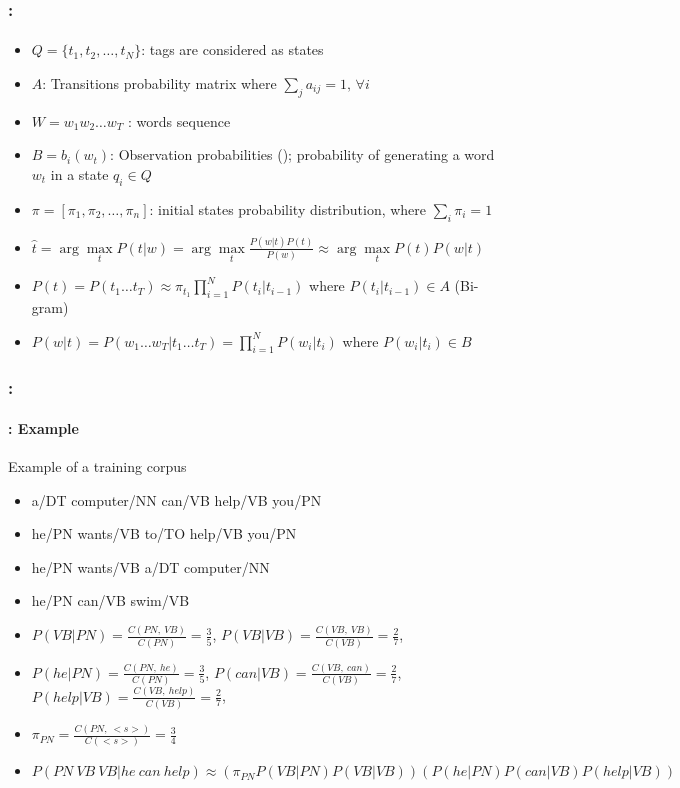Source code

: \documentclass[xcolor=table]{beamer}
\begin{document}
\begin{frame}[fragile]
	\frametitle{\insertshortsubtitle: \insertsection}
	\framesubtitle{\insertsubsection}

	\begin{itemize}
		\item $Q = \{t_1, t_2, \ldots, t_N\}$: tags are considered as states
		\item $A$: Transitions probability matrix where $\sum_j a_{ij} = 1,\, \forall i$
		\item $W = w_1 w_2 \ldots w_T$ : words sequence
		\item $B = b_i(w_t)$: Observation probabilities (); probability of generating a word $w_t$ in a state $q_i \in Q$
		\item $\pi = [\pi_1, \pi_2, \ldots, \pi_n ]$: initial states probability distribution, where $\sum_i \pi_i = 1$
		
		\item $\hat{t} = \arg\max\limits_t P(t | w) = \arg\max\limits_t \frac{P(w|t) P(t)}{P(w)} \approx \arg\max\limits_t P(t) P(w|t)$
		\item $P(t) = P(t_1 \ldots t_T) \approx \pi_{t_1} \prod\limits_{i=1}^N P(t_i|t_{i-1}) $ where $P(t_i|t_{i-1}) \in A$ (Bi-gram) 
		\item $P(w|t) = P(w_1 \ldots w_T|t_1 \ldots t_T) = \prod\limits_{i=1}^N P(w_i|t_i) $ where $P(w_i|t_i) \in B$
	\end{itemize}

\end{frame}

\begin{frame}
	\frametitle{\insertshortsubtitle: \insertsection}
	\framesubtitle{\insertsubsection: Example}

	\begin{exampleblock}{Example of a training corpus}
		\begin{itemize}
			\item a/DT computer/NN can/VB help/VB you/PN
			\item he/PN wants/VB to/TO help/VB you/PN
			\item he/PN wants/VB a/DT computer/NN
			\item he/PN can/VB swim/VB
		\end{itemize}
	\end{exampleblock}
	
	\begin{itemize}
		\item $P(VB | PN) = \frac{C(PN,\ VB)}{C(PN)} = \frac{3}{5}$, 
			  $P(VB | VB) = \frac{C(VB,\ VB)}{C(VB)} = \frac{2}{7}$,
		\item $P(he | PN) = \frac{C(PN,\ he)}{C(PN)} = \frac{3}{5}$,
		      $P(can | VB) = \frac{C(VB,\ can)}{C(VB)} = \frac{2}{7}$,
			  $P(help | VB) = \frac{C(VB,\ help)}{C(VB)} = \frac{2}{7}$,
		\item $\pi_{PN} = \frac{C(PN,\ <s>)}{C(<s>)} = \frac{3}{4} $
		\item $P(PN\ VB\ VB | he\ can\ help) \approx (\pi_{PN} P(VB | PN) P(VB | VB)) (P(he | PN) P(can | VB) P(help | VB)) $
	\end{itemize}

\end{frame}
\end{document}
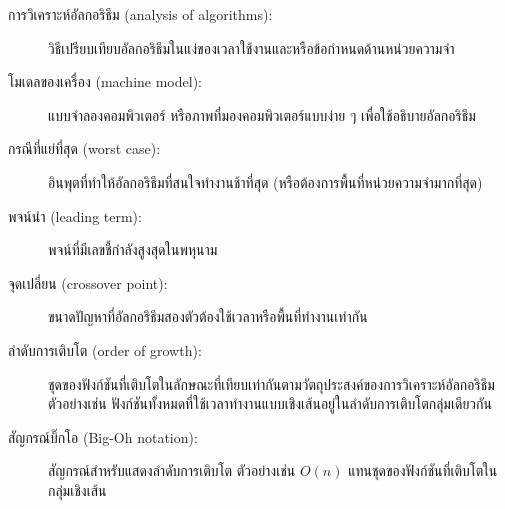 \begin{description}

\item[การวิเคราะห์อัลกอริธึม (analysis of algorithms):] วิธีเปรียบเทียบอัลกอริธึมในแง่ของเวลาใช้งานและหรือข้อกำหนดด้านหน่วยความจำ

\item[โมเดลของเครื่อง (machine model):] แบบจำลองคอมพิวเตอร์ หรือภาพที่มองคอมพิวเตอร์แบบง่าย ๆ เพื่อใช้อธิบายอัลกอริธึม

\item[กรณีที่แย่ที่สุด (worst case):] อินพุตที่ทำให้อัลกอริธึมที่สนใจทำงานช้าที่สุด (หรือต้องการพื้นที่หน่วยความจำมากที่สุด)

\item[พจน์นำ (leading term):] พจน์ที่มีเลขชี้กำลังสูงสุดในพหุนาม

\item[จุดเปลี่ยน (crossover point):] ขนาดปัญหาที่อัลกอริธึมสองตัวต้องใช้เวลาหรือพื้นที่ทำงานเท่ากัน

\item[ลำดับการเติบโต (order of growth):] ชุดของฟังก์ชันที่เติบโตในลักษณะที่เทียบเท่ากันตามวัตถุประสงค์ของการวิเคราะห์อัลกอริธึม 
ตัวอย่างเช่น ฟังก์ชันทั้งหมดที่ใช้เวลาทำงานแบบเชิงเส้นอยู่ในลำดับการเติบโตกลุ่มเดียวกัน

\item[สัญกรณ์บิ๊กโอ (Big-Oh notation):] สัญกรณ์สำหรับแสดงลำดับการเติบโต ตัวอย่างเช่น {\scriptsize$O(n)$} แทนชุดของฟังก์ชันที่เติบโตในกลุ่มเชิงเส้น


\end{description}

■ **WORK TASK**
In the records shown above, how many lines include the word "ลกอร"? Answer with the number only.

■ **RESULT**
5